The Council or Bundesrat, said that because of strong fluctuations which have characterised financial markets in recent times, interest rate levels will now be examined annually, starting next year.
The decision to trim the interest rate was based on research by Complementa Investment consulting and AWP Securitie Sociale.
The study revealed that the proportion of pensions funds with a deficit rose from 45% at the end of 2002 to 60% at the end of March 2003.
Jurg Brechbuhl, vice-director of the Federal Office of Social Security (Office Federal des Assurances Sociales), explained that this number had since fallen to around 40% thanks to a rebalancing of stock exchanges.
But he warned that these funds are still at risk from a reversal in the stock markets, with only 20% of funds boasting 100% funding levels and sufficient reserves.
Brechbuhl added that the easing of financial markets during the second quarter justified a higher interest rate than the 2% which was proposed by the Federal Commission and based on figures until March-end 2003.

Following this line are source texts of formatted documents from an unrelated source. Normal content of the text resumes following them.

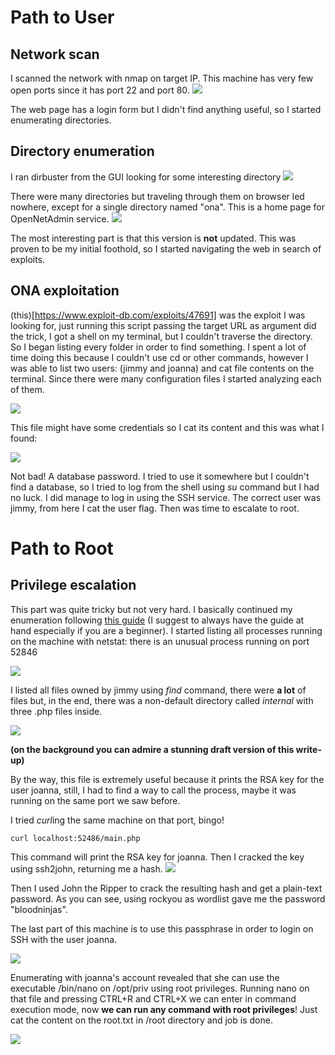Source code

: # Path to User #
## Network scan ##
I scanned the network with nmap on target IP. This machine has very few open ports since it has port 22 and port 80.
![](/openadmin/img/nmap.PNG)

The web page has a login form but I didn't find anything useful, so I started enumerating directories.

## Directory enumeration ##
I ran dirbuster from the GUI looking for some interesting directory
![](/openadmin/img/dirb.PNG)

There were many directories but traveling through them on browser led nowhere, except for a single directory named "ona".
This is a home page for OpenNetAdmin service.
![](/openadmin/img/ona_page.PNG)

The most interesting part is that this version is **not** updated. This was proven to be my initial foothold, so I started navigating
the web in search of exploits.

## ONA exploitation ##
(this)[https://www.exploit-db.com/exploits/47691] was the exploit I was looking for, just running this script passing the target URL as argument did the trick, I got a shell on my terminal, but I couldn't traverse the directory. So I began listing every folder in order to find something. I spent a lot of time doing this because I couldn't use cd or other commands, however I was able to list two users: (jimmy and joanna) and cat file contents on the terminal. Since there were many configuration files I started analyzing each of them.

![](/openadmin/img/php_conf.PNG)

This file might have some credentials so I cat its content and this was what I found:

![](/openadmin/img/db_conf.PNG)

Not bad! A database password. I tried to use it somewhere but I couldn't find a database, so I tried to log from the shell using *su* command but I had no luck. I did manage to log in using the SSH service. The correct user was jimmy, from here I cat the user flag. Then was time to escalate to root.

# Path to Root #
## Privilege escalation ##
This part was quite tricky but not very hard. I basically continued my enumeration following [this guide](https://blog.g0tmi1k.com/2011/08/basic-linux-privilege-escalation/) (I suggest to always have the guide at hand especially if you are a beginner). 
I started listing all processes running on the machine with netstat: there is an unusual process running on port 52846

![](/openadmin/img/process.PNG)

I listed all files owned by jimmy using *find* command, there were **a lot** of files but, in the end, there was a non-default directory called *internal* 
with three .php files inside.

![](/openadmin/img/main_php.PNG)

__(on the background you can admire a stunning draft version of this write-up)__

By the way, this file is extremely useful because it prints the RSA key for the user joanna, still, I had to find a way to call the process, maybe it was running on the same port we saw before.

I tried *curl*ing the same machine on that port, bingo!
```
curl localhost:52486/main.php
```

This command will print the RSA key for joanna. Then I cracked the key using ssh2john, returning me a hash. 
![](/openadmin/img/john.PNG)

Then I used John the Ripper to crack the resulting hash and get a plain-text password. As you can see, using rockyou as wordlist gave me
the password "bloodninjas". 

The last part of this machine is to use this passphrase in order to login on SSH with the user joanna.

![](/openadmin/img/ssh_joanna.PNG)

Enumerating with joanna's account revealed that she can use the executable /bin/nano on /opt/priv using root privileges. Running nano
on that file and pressing CTRL+R and CTRL+X we can enter in command execution mode, now **we can run any command with root privileges**!
Just cat the content on the root.txt in /root directory and job is done.

![](/openadmin/img/root.PNG)

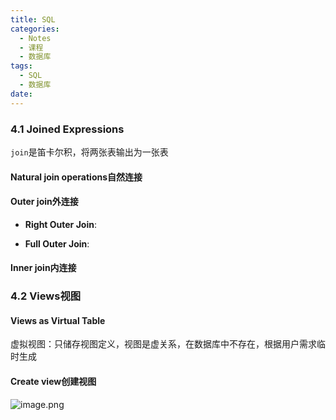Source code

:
 ```yaml
---
title: SQL
categories:
  - Notes
  - 课程
  - 数据库
tags:
  - SQL
  - 数据库
date:
---
```

### 4.1 Joined Expressions
`join`是笛卡尔积，将两张表输出为一张表

#### Natural join operations自然连接

#### Outer join外连接

- **Right Outer Join**:

- **Full Outer Join**:

#### Inner join内连接

### 4.2 Views视图

#### Views as Virtual Table
虚拟视图：只储存视图定义，视图是虚关系，在数据库中不存在，根据用户需求临时生成

#### Create view创建视图
![image.png](https://cdn.jsdelivr.net/gh/zhengyangWang1/image@main/img/20231009120344.png)

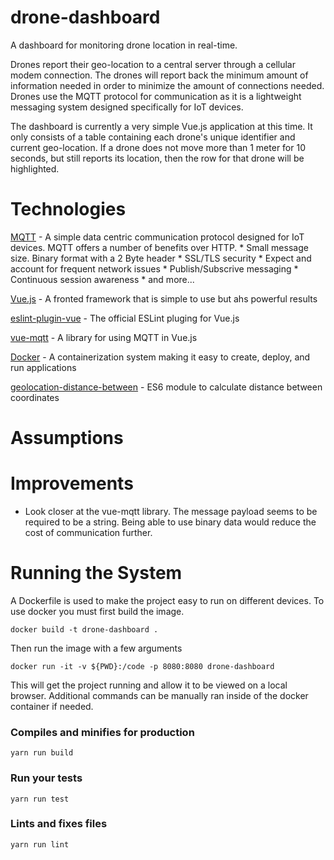 # drone-dashboard

A dashboard for monitoring drone location in real-time.  

Drones report their geo-location to a central server through a cellular modem connection.  The drones will report back the minimum amount of information needed in order to minimize the amount of connections needed.  Drones use the MQTT protocol for communication as it is a lightweight messaging system designed specifically for IoT devices.  

The dashboard is currently a very simple Vue.js application at this time.  It only consists of a table containing each drone's unique identifier and current geo-location.  If a drone does not move more than 1 meter for 10 seconds, but still reports its location, then the row for that drone will be highlighted.

# Technologies

[MQTT](http://mqtt.org/) - A simple data centric communication protocol designed for IoT devices.  MQTT offers a number of benefits over HTTP.
    * Small message size.  Binary format with a 2 Byte header
    * SSL/TLS security
    * Expect and account for frequent network issues
    * Publish/Subscrive messaging
    * Continuous session awareness
    * and more...

[Vue.js](https://vuejs.org/) - A fronted framework that is simple to use but ahs powerful results

[eslint-plugin-vue](https://eslint.vuejs.org/) - The official ESLint pluging for Vue.js

[vue-mqtt](https://github.com/nik-zp/vue-mqtt) - A library for using MQTT in Vue.js

[Docker](https://www.docker.com/) - A containerization system making it easy to create, deploy, and run applications

[geolocation-distance-between](https://github.com/joelcolucci/geolocation-distance-between) - ES6 module to calculate distance between coordinates

# Assumptions

# Improvements

* Look closer at the vue-mqtt library.  The message payload seems to be required to be a string.  Being able to use binary data would reduce the cost of communication further.

# Running the System

A Dockerfile is used to make the project easy to run on different devices.  To use docker you must first build the image.

```
docker build -t drone-dashboard .
```

Then run the image with a few arguments
```
docker run -it -v ${PWD}:/code -p 8080:8080 drone-dashboard
```

This will get the project running and allow it to be viewed on a local browser.  Additional commands can be manually ran inside of the docker container if needed.

### Compiles and minifies for production
```
yarn run build
```

### Run your tests
```
yarn run test
```

### Lints and fixes files
```
yarn run lint
```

The Council also explained that the present rate was necessary in light of the proposed reduction in the conversion rate from 7.2% to 6.8% over the next 10 years. This reduction is already late by one year.
Brechbuhl said: “If investments rise next year over and above the fixed interest rate, then pension funds will have the chance to boost reserves, which have crumbled over the past three years due to low markets, and eventually be able redistribute these surpluses among their beneficiaries.”